[Your objective]: Pick up at the line with "First step to". Write it out exactly, along with each later line through the end of the data, and nothing more.

Material shown section start

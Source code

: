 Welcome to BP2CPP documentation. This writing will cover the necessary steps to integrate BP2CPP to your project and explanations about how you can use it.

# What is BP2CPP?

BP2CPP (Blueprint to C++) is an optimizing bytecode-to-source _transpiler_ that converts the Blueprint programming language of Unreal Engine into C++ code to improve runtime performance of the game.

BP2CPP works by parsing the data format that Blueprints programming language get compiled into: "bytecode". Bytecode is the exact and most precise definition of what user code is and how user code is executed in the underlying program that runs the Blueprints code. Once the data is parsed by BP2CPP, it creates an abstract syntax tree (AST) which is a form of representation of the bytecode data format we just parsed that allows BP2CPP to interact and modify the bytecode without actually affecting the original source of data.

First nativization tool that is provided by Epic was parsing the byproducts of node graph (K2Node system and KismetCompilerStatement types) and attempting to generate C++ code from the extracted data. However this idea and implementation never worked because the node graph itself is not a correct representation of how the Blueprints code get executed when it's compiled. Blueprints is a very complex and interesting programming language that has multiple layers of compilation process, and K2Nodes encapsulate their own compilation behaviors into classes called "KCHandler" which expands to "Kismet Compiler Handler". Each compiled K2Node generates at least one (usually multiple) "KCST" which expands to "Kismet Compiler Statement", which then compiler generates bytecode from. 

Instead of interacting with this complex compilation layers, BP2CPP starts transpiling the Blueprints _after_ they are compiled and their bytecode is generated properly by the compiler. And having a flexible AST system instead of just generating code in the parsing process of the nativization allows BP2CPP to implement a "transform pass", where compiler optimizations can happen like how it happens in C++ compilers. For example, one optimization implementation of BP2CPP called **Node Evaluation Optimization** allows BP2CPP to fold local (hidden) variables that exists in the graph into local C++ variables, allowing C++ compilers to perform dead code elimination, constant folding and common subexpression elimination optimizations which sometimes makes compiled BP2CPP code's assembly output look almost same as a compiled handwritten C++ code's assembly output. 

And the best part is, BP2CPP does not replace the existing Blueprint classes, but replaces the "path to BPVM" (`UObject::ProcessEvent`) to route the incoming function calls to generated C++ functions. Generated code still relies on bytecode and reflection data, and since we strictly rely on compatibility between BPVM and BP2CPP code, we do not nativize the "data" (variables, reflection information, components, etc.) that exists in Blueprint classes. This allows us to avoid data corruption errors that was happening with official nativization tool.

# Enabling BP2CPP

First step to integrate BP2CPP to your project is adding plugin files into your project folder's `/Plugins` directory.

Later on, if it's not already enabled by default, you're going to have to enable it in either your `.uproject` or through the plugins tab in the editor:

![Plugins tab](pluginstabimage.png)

Material shown section end

[Result]:
First step to integrate BP2CPP to your project is adding plugin files into your project folder's `/Plugins` directory.

Later on, if it's not already enabled by default, you're going to have to enable it in either your `.uproject` or through the plugins tab in the editor:

![Plugins tab](pluginstabimage.png)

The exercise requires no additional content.